## Work required
Locate every line below that contains the word "对战平台" and copy it.

- Opening Delimiter -

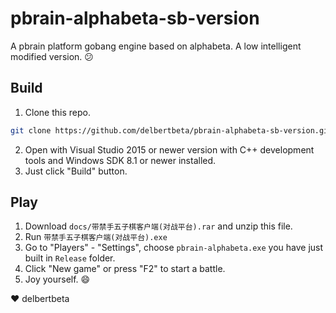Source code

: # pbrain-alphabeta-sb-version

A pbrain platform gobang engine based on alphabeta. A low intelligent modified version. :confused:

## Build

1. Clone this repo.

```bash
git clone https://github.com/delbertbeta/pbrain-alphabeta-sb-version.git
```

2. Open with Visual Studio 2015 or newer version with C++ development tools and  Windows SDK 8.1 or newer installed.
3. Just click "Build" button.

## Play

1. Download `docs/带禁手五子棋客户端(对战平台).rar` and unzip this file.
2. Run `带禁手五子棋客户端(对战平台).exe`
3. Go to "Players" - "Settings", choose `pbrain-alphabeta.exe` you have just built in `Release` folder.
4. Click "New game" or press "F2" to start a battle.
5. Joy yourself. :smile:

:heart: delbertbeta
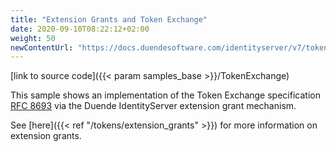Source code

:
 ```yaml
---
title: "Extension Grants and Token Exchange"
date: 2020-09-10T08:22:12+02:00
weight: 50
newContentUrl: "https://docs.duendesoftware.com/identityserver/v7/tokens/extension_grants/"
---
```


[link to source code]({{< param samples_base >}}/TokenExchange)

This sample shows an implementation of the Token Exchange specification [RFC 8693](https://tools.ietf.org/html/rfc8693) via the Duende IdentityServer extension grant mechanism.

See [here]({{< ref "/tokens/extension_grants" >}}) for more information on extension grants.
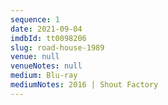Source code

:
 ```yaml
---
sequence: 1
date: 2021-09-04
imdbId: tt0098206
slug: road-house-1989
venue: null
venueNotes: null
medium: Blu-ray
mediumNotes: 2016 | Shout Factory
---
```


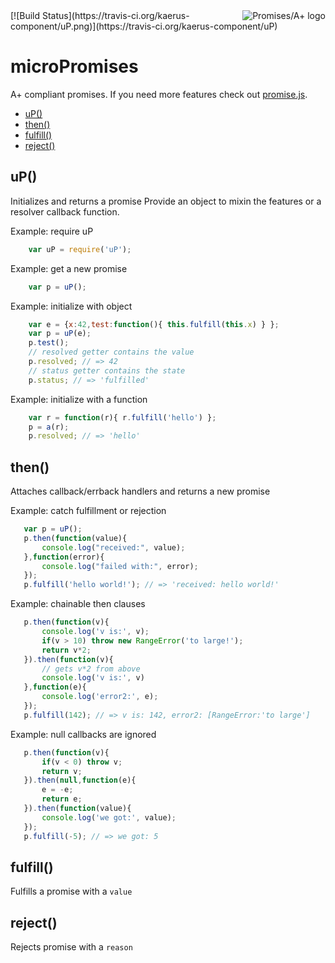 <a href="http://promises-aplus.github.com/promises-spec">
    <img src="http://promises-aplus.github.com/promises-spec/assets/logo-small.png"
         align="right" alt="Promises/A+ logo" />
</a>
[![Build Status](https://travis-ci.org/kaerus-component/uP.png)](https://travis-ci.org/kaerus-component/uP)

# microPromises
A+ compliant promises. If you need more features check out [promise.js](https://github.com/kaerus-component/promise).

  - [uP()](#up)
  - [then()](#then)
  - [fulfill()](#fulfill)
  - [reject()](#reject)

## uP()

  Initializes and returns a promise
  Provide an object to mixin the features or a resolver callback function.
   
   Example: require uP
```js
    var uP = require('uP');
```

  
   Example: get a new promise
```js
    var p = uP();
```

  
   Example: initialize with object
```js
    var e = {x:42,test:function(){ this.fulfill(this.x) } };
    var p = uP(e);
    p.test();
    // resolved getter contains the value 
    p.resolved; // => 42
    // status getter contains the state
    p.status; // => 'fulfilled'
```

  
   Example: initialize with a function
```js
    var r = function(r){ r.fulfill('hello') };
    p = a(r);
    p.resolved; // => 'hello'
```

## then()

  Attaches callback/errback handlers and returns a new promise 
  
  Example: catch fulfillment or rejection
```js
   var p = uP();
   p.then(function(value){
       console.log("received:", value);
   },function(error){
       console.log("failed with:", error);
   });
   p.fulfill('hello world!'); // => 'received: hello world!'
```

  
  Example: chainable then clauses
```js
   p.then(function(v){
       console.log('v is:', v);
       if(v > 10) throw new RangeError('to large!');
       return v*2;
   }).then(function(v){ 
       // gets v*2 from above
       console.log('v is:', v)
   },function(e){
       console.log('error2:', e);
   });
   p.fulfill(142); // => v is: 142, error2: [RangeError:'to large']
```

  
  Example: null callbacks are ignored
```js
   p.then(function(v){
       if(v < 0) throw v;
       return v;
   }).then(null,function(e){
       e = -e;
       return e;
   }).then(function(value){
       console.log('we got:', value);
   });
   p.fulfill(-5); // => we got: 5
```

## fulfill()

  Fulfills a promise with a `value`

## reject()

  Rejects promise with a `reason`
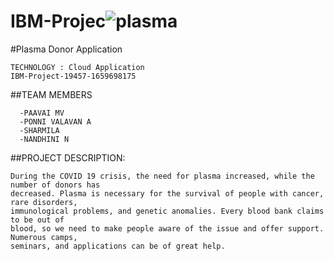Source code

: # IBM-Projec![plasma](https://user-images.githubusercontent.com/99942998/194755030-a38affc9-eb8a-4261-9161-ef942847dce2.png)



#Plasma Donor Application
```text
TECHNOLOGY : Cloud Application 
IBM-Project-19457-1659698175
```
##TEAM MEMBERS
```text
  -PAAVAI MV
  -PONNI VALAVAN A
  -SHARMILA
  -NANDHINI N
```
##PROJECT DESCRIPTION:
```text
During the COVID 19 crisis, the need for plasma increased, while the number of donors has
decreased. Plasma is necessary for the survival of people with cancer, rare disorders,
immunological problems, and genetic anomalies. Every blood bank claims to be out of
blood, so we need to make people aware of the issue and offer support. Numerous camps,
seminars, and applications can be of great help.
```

- Closing Delimiter -
- Opening Delimiter -

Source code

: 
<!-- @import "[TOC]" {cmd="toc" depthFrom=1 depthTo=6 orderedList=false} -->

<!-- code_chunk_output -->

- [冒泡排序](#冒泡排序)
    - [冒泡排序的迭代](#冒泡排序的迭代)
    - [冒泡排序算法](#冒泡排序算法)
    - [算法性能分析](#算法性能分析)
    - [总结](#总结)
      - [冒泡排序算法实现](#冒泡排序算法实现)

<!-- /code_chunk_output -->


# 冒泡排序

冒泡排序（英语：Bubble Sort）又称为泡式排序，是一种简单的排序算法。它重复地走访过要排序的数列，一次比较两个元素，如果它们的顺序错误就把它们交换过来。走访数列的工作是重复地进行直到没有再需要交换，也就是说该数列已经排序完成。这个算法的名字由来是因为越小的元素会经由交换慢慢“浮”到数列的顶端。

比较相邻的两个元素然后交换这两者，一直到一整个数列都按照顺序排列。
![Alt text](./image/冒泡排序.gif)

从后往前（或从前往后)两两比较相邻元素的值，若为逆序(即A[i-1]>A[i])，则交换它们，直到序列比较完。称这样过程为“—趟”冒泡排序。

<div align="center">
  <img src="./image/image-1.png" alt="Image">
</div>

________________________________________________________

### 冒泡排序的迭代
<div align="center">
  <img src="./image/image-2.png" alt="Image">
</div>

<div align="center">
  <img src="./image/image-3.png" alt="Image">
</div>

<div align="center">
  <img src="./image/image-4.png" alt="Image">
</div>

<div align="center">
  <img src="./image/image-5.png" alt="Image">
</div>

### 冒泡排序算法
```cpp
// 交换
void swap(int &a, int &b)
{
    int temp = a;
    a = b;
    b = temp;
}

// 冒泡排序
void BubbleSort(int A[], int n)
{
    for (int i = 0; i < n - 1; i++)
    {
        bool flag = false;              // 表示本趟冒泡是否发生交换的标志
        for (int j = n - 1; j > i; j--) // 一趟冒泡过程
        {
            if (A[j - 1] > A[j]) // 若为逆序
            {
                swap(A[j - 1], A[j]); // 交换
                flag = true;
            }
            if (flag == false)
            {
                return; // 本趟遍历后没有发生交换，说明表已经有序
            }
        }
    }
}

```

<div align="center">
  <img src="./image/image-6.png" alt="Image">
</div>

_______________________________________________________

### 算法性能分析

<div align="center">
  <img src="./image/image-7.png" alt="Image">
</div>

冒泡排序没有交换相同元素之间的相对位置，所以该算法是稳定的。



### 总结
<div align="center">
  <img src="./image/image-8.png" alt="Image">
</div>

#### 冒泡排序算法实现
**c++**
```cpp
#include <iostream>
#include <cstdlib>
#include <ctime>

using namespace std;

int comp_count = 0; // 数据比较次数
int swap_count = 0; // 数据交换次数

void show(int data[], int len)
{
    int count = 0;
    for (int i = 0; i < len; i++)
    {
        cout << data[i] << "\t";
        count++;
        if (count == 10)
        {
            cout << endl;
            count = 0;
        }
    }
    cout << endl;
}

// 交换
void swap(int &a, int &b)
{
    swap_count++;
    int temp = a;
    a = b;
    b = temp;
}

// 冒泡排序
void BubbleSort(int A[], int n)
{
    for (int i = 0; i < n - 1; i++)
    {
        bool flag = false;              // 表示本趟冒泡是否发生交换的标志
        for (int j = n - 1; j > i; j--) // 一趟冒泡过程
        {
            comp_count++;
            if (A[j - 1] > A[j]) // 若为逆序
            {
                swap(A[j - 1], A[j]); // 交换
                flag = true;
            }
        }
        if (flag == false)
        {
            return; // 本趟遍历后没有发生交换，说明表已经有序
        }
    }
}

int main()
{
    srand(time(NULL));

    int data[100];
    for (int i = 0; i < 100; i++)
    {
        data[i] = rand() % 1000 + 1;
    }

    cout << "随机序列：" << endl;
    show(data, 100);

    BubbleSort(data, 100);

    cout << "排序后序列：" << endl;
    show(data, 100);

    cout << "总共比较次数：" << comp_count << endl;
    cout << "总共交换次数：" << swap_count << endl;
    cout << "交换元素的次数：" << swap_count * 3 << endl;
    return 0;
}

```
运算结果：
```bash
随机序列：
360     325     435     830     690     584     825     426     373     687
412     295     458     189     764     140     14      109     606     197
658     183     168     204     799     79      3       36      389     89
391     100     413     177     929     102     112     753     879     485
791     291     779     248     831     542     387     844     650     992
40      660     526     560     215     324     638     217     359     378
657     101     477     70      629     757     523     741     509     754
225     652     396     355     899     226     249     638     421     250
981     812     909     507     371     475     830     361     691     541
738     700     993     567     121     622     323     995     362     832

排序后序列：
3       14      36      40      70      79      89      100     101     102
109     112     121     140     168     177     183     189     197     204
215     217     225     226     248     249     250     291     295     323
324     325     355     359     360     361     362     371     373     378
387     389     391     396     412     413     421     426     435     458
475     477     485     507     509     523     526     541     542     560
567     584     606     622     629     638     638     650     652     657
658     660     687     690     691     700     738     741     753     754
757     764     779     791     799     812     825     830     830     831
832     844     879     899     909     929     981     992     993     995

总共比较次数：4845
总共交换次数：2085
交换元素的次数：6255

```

- Closing Delimiter -
- Opening Delimiter -

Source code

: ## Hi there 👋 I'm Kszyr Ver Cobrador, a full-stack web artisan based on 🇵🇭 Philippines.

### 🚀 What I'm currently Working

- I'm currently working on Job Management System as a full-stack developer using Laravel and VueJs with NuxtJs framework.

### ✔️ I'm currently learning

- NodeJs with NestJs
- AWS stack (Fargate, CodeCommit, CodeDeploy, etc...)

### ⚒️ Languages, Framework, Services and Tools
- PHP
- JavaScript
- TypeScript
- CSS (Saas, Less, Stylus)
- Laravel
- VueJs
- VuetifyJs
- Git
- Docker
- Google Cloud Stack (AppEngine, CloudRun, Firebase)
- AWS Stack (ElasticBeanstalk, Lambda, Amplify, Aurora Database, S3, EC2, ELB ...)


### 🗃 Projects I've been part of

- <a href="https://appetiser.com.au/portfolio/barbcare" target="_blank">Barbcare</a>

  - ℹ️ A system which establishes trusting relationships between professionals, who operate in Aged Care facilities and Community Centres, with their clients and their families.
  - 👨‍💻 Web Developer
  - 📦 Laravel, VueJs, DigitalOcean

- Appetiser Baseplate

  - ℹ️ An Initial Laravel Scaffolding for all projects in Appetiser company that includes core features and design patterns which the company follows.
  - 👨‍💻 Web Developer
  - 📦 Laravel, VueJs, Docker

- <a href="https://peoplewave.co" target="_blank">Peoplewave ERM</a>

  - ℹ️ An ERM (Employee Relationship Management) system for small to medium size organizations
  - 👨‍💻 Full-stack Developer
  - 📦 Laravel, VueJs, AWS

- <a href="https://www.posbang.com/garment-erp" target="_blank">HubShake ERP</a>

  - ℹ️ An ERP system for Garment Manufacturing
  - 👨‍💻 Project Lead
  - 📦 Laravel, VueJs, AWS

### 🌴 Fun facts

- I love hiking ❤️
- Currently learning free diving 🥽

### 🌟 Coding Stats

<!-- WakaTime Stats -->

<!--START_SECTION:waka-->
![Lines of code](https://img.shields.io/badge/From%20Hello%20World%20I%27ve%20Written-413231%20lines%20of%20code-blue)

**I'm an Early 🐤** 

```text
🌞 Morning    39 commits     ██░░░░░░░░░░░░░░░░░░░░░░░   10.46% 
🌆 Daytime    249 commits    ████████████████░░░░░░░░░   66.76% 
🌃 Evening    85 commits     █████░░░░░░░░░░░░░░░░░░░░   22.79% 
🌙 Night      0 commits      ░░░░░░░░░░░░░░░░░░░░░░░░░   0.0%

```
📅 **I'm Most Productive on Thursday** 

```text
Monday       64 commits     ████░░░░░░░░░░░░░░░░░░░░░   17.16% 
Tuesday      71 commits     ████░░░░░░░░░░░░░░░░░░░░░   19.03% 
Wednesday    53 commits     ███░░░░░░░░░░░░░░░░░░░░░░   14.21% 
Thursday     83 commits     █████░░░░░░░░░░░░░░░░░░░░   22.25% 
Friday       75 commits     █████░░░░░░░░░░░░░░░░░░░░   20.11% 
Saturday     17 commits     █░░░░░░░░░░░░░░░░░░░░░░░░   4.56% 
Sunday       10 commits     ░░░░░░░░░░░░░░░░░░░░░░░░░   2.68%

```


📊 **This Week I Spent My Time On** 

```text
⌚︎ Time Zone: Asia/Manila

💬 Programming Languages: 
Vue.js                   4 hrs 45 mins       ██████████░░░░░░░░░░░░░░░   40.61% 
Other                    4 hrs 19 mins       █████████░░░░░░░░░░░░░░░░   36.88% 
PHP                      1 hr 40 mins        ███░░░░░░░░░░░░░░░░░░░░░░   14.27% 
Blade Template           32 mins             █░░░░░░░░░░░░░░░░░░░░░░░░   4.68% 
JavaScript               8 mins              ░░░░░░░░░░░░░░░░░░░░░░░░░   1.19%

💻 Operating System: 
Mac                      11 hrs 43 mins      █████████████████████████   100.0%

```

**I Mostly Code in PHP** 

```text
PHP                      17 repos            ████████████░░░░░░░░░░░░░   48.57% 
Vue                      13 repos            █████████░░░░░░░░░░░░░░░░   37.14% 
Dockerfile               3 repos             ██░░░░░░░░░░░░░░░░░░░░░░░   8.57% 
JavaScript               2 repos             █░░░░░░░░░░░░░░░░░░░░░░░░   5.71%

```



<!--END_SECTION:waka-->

- Closing Delimiter -

## Problem solution
1. Download `docs/带禁手五子棋客户端(对战平台).rar` and unzip this file.
2. Run `带禁手五子棋客户端(对战平台).exe`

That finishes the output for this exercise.